Les attaques informatiques contre les grandes entreprises, si elles sont relativement fréquentes, n’ont heureusement que rarement de grandes répercussions. Cependant, une cascade de failles peut rapidement mener à une catastrophe industrielle, comme le montrent les exemples de Jaguar/Land Rover et Asahi en cette fin d’année.

Jaguar/Land Rover paralysée pendant un mois
Le 1er septembre 2025, le groupe Jaguar/Land Rover a été victime d’une cyber-attaque dont l’ampleur est sans précédent : celle-ci a paralysé toutes les capacités informatiques du constructeur automobile, allant du service après-vente aux commandes de pièces détachées, jusqu’aux usines d’assemblage, que ce soit en Grande-Bretagne, en Slovaquie ou encore en Inde (le constructeur appartient au groupe Tata).
L’attaque ciblait particulièrement un logiciel critique de gestion de la production, et a mis à terre toute l’infrastructure du constructeur.
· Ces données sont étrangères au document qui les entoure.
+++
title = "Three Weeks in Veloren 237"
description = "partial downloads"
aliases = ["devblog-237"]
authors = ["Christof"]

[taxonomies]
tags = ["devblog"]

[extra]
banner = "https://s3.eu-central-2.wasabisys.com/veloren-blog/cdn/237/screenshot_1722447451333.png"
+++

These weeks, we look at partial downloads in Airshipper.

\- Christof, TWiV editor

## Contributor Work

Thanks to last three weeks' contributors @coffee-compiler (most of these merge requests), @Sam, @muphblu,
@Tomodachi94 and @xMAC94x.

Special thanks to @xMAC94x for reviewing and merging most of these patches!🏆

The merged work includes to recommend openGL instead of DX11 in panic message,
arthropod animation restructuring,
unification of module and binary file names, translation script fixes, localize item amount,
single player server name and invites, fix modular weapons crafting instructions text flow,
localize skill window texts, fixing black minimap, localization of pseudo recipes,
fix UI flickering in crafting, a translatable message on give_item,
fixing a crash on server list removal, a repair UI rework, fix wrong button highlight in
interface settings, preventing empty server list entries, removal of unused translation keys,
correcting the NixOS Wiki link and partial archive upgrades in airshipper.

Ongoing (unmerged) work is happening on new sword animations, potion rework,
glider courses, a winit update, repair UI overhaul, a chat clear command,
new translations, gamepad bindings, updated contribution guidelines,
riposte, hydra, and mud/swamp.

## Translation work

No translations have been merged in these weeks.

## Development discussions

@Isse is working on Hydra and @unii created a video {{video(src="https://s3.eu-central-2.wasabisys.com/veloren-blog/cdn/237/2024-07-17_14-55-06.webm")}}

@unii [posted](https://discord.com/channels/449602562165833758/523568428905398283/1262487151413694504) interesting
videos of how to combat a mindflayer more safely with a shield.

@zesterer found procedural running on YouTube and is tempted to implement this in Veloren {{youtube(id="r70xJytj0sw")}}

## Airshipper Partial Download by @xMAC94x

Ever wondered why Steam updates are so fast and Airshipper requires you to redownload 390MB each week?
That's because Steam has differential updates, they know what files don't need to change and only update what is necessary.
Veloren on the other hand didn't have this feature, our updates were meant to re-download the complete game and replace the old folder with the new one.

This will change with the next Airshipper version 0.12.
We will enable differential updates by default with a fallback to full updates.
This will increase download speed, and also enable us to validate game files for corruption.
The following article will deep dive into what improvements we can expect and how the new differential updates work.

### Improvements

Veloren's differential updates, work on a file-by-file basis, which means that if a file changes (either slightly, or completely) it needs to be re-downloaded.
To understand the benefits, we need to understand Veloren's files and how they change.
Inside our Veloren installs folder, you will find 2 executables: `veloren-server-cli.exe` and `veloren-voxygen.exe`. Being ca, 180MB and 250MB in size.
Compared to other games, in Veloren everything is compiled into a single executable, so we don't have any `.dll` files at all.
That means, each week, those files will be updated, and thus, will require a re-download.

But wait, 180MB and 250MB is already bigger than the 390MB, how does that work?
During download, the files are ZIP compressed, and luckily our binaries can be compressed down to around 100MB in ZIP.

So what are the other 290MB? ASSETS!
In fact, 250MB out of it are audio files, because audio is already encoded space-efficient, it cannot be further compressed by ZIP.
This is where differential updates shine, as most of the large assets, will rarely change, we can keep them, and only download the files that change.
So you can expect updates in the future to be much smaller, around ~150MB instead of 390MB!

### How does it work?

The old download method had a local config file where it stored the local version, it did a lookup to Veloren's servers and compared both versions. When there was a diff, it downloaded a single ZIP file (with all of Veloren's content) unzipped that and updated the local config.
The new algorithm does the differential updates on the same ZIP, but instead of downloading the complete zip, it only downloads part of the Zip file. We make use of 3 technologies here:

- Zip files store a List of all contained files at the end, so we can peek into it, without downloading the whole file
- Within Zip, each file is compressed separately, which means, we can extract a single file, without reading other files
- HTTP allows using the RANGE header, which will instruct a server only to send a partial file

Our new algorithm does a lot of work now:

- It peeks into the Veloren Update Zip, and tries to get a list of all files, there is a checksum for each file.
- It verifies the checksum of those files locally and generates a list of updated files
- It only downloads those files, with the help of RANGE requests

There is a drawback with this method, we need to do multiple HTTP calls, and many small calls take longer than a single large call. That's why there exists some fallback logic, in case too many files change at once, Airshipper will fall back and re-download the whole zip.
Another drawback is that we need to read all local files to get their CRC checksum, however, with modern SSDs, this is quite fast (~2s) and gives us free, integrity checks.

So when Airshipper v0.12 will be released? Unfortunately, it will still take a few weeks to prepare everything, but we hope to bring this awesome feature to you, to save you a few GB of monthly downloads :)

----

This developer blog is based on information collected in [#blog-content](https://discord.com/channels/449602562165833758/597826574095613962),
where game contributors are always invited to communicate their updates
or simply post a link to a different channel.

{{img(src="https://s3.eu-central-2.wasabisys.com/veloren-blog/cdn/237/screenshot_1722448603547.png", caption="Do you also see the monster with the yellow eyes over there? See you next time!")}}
Pire encore, elle a touché tant d’ordinateurs de l’entreprise qu’il a fallu plus d’un mois pour en venir à bout, avec une production qui reprend petit à petit depuis début octobre, comme le rapporte la BBC.
Résultat des courses ? Des pertes énormes, estimées à 50 à 57 millions d’euros par semaine pour le constructeur, 34 000 employés au chômage technique, mais une catastrophe encore plus grande pour les fournisseurs de la marque : ceux-ci étant bien plus petit que le conglomérat Tata, certains n’avaient pas les capacités d’absorber un arrêt de production de plusieurs semaines, et risquaient tout simplement la faillite.
L’affaire a fait un tel bruit en Grande-Bretagne que le gouvernement anglais a ouvert une ligne de crédit exceptionnelle de 1,5 milliards de Livres afin que le constructeur puisse venir en aide à ses fournisseurs, leur évitant de mettre la clé sous la porte le temps que la production reprenne.
Le plus étrange pour le moment reste l’absence d’une quelconque demande de rançon, ou même de fuite de données sensibles de la part du groupe ayant piraté le constructeur. À part poster quelques captures d’écran de certains logiciels internes, le groupe « Scattered Lapsus$ Hunters » n’a pour le moment rien fait d’autre, même si le constructeur n’exclut pas que des données aient pu être extraites de ses serveurs durant l’attaque.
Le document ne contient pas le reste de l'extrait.